*** Raw data ***

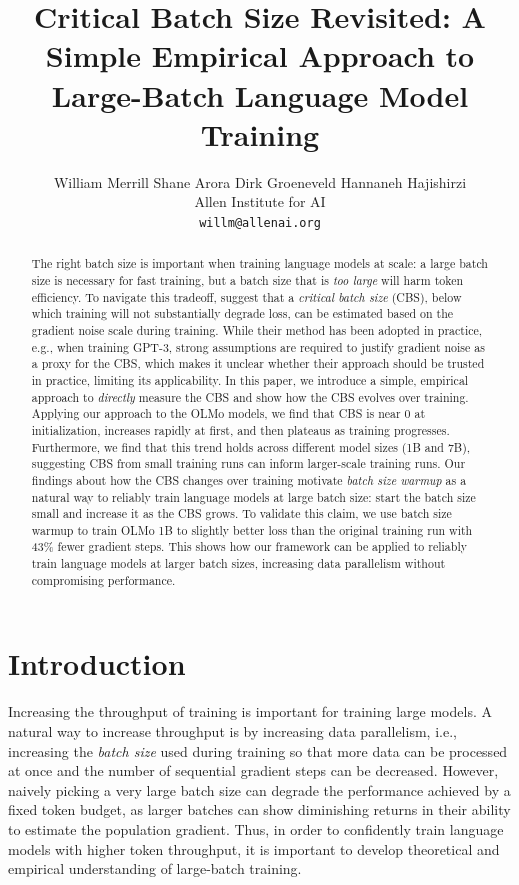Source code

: \documentclass{article}
\title{Critical Batch Size Revisited: A Simple Empirical Approach to Large-Batch Language Model Training}
\author{%
  William Merrill \quad
  Shane Arora \quad
  Dirk Groeneveld \quad
  Hannaneh Hajishirzi \\
  Allen Institute for AI \\
  \texttt{willm@allenai.org}
}
\begin{document}
\maketitle


\begin{abstract}
    The right batch size is important when training language models at scale: a large batch size is necessary for fast training, but a batch size that is \emph{too large} will harm token efficiency. To navigate this tradeoff, \citet{mccandlish2018empirical} suggest that a \emph{critical batch size} (CBS), below which training will not substantially degrade loss, can be estimated based on the gradient noise scale during training. While their method has been adopted in practice, e.g., when training GPT-3, strong assumptions are required to justify gradient noise as a proxy for the CBS, which makes it unclear whether their approach should be trusted in practice, limiting its applicability. In this paper, we introduce a simple, empirical approach to \emph{directly} measure the CBS and show how the CBS evolves over training. Applying our approach to the OLMo models, we find that CBS is near 0 at initialization, increases rapidly at first, and then plateaus as training progresses. Furthermore, we find that this trend holds across different model sizes (1B and 7B), suggesting CBS from small training runs can inform larger-scale training runs. Our findings about how the CBS changes over training motivate \emph{batch size warmup} as a natural way to reliably train language models at large batch size: start the batch size small and increase it as the CBS grows. To validate this claim, we use batch size warmup to train OLMo 1B to slightly better loss than the original training run with 43\% fewer gradient steps. This shows how our framework can be applied to reliably train language models at larger batch sizes, increasing data parallelism without compromising performance.
\end{abstract}


\section{Introduction}

Increasing the throughput of training is important for training large models.
A natural way to increase throughput is by increasing data parallelism, i.e., increasing the \emph{batch size} used during training so that more data can be processed at once and the number of sequential gradient steps can be decreased.
However, naively picking a very large batch size can degrade the performance achieved by a fixed token budget, as larger batches can show diminishing returns in their ability to estimate the population gradient.
Thus, in order to confidently train language models with higher token throughput, it is important to develop theoretical and empirical understanding of large-batch training.
\end{document}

*** End of Raw data ***

A faithful copy of all the data above is required, printed exactly and with no pictures.

# Written solution:
Source code

: \documentclass{article}
\title{Critical Batch Size Revisited: A Simple Empirical Approach to Large-Batch Language Model Training}
\author{%
  William Merrill \quad
  Shane Arora \quad
  Dirk Groeneveld \quad
  Hannaneh Hajishirzi \\
  Allen Institute for AI \\
  \texttt{willm@allenai.org}
}
\begin{document}
\maketitle


\begin{abstract}
    The right batch size is important when training language models at scale: a large batch size is necessary for fast training, but a batch size that is \emph{too large} will harm token efficiency. To navigate this tradeoff, \citet{mccandlish2018empirical} suggest that a \emph{critical batch size} (CBS), below which training will not substantially degrade loss, can be estimated based on the gradient noise scale during training. While their method has been adopted in practice, e.g., when training GPT-3, strong assumptions are required to justify gradient noise as a proxy for the CBS, which makes it unclear whether their approach should be trusted in practice, limiting its applicability. In this paper, we introduce a simple, empirical approach to \emph{directly} measure the CBS and show how the CBS evolves over training. Applying our approach to the OLMo models, we find that CBS is near 0 at initialization, increases rapidly at first, and then plateaus as training progresses. Furthermore, we find that this trend holds across different model sizes (1B and 7B), suggesting CBS from small training runs can inform larger-scale training runs. Our findings about how the CBS changes over training motivate \emph{batch size warmup} as a natural way to reliably train language models at large batch size: start the batch size small and increase it as the CBS grows. To validate this claim, we use batch size warmup to train OLMo 1B to slightly better loss than the original training run with 43\% fewer gradient steps. This shows how our framework can be applied to reliably train language models at larger batch sizes, increasing data parallelism without compromising performance.
\end{abstract}


\section{Introduction}

Increasing the throughput of training is important for training large models.
A natural way to increase throughput is by increasing data parallelism, i.e., increasing the \emph{batch size} used during training so that more data can be processed at once and the number of sequential gradient steps can be decreased.
However, naively picking a very large batch size can degrade the performance achieved by a fixed token budget, as larger batches can show diminishing returns in their ability to estimate the population gradient.
Thus, in order to confidently train language models with higher token throughput, it is important to develop theoretical and empirical understanding of large-batch training.
\end{document}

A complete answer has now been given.